In situ construction of N-doped Ti3C2T x confined worm-like Fe2O3 nanoparticles by Fe–O–Ti bonding for LIBs anode with superior cycle performance

Abstract

The development of Fe2O3 as lithium-ion batteries (LIBs) anode is greatly restricted by its poor electronic conductivity and structural stability. To solve these issues, this work presents in situ construction of three-dimensional crumpled Fe2O3@N-Ti3C2T x composite by solvothermal-freeze-drying process, in which wormlike Fe2O3 nanoparticles (10–50 nm) in situ nucleated and grew on the surface of N-doped Ti3C2T x nanosheets with Fe–O–Ti bonding. As a conductive matrix, N-doping endows Ti3C2T x with more active sites and higher electron transfer efficiency.

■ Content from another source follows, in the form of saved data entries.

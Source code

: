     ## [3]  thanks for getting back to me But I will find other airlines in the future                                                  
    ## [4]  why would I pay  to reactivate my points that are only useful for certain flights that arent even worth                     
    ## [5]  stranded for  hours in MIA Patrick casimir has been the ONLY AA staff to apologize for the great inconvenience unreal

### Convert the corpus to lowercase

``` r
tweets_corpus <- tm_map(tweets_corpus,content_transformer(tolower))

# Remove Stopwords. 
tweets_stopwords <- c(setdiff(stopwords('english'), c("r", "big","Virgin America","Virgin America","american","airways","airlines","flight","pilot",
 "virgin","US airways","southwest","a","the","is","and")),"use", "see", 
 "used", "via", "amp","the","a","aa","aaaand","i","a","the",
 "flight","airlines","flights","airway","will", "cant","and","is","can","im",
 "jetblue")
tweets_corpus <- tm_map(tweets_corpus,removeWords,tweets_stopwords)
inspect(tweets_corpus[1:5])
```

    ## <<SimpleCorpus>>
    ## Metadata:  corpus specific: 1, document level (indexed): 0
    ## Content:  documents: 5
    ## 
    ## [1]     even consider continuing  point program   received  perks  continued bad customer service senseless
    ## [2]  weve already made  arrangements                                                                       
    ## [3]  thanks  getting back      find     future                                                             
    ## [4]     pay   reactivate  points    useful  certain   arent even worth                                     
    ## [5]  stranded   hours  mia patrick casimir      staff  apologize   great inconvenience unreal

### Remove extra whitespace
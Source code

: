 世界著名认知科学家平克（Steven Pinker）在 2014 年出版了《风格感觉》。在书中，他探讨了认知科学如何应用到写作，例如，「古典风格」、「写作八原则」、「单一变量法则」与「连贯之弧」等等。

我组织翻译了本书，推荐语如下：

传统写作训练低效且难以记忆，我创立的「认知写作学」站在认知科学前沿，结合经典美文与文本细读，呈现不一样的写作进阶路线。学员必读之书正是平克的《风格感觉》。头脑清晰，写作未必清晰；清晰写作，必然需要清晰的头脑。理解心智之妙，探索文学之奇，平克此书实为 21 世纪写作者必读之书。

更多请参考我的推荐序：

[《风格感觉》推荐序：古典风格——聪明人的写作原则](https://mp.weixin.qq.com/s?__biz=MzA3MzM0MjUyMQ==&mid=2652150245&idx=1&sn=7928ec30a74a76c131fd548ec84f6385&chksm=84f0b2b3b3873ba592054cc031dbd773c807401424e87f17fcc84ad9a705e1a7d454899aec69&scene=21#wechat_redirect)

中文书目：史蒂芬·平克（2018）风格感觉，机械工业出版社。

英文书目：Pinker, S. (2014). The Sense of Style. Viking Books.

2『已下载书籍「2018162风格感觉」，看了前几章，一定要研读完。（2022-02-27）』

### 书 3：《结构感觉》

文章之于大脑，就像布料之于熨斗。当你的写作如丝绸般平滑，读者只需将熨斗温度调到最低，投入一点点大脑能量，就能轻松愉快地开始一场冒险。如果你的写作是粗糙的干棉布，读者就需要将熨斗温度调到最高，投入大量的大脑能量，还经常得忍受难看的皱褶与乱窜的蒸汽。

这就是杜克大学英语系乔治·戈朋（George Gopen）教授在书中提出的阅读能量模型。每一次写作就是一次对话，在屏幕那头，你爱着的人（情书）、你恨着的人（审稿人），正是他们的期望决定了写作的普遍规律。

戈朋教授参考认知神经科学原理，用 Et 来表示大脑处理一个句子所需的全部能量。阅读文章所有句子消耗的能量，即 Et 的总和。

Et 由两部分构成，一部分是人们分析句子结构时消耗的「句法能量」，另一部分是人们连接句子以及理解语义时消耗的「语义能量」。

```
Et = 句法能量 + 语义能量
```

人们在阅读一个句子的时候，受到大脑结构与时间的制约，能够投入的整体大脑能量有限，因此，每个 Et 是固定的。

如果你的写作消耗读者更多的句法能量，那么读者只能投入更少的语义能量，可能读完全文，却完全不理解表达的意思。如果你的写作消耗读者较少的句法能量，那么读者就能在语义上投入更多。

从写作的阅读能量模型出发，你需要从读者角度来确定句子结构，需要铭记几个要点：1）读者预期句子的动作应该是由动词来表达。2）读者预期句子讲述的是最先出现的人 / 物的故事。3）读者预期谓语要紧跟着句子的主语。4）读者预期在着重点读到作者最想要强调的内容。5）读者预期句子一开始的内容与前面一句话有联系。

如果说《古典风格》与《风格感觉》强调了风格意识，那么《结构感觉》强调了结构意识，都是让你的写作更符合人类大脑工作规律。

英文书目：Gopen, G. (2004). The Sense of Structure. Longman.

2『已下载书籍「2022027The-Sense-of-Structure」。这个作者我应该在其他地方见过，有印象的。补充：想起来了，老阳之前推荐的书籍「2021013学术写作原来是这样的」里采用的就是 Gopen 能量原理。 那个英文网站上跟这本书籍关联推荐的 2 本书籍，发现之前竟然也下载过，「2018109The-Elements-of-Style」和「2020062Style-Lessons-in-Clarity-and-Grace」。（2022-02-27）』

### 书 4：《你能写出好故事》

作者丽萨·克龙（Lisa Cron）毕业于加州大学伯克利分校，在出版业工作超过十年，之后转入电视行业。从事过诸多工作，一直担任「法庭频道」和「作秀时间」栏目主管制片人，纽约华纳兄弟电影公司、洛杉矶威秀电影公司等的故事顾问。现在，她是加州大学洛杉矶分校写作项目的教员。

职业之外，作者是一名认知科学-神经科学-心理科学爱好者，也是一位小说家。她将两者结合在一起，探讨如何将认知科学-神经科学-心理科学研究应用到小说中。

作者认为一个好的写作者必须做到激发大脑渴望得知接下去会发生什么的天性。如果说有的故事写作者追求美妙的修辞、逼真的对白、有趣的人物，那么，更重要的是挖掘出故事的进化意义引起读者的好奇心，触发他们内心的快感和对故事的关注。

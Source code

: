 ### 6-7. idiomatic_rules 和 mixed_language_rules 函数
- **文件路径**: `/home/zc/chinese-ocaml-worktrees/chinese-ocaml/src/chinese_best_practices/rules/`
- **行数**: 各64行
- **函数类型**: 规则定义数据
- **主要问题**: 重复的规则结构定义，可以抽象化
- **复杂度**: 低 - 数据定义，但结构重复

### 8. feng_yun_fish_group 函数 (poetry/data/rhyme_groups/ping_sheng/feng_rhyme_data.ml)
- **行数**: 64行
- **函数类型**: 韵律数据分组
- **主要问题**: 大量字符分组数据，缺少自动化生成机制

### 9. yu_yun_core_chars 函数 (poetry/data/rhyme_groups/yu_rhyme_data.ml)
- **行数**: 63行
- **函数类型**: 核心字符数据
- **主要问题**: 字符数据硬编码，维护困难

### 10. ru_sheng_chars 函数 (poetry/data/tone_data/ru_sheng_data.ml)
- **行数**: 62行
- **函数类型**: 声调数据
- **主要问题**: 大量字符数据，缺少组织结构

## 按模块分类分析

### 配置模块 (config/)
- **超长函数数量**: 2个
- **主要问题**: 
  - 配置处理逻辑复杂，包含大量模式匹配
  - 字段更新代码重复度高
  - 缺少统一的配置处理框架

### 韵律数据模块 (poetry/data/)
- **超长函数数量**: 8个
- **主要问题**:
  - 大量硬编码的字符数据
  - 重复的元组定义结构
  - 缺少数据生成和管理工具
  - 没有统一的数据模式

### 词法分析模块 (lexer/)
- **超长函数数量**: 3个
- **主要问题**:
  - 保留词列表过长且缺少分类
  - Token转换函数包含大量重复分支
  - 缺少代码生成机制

Meanwhile, Fe–O–Ti bonding enhances the stability of the Fe2O3/N-Ti3C2T x interface and also acts as a pathway for electron transmission. With a large specific surface area (114.72 m2 g−1), the three-dimensional crumpled structure of Fe2O3@N-Ti3C2T x facilitates the charge diffusion kinetics and enables easier exposure of the active sites. Consequently, Fe2O3@N-Ti3C2T x composite exhibits outstanding electrochemical performance as anode for LIBs, a reversible capacity of 870.2 mAh g−1 after 500 cycles at 0.5 A g−1, 1129 mAh g−1 after 280 cycles at 0.2 A g−1 and 777.6 mAh g−1 after 330 cycles at 1 A g−1.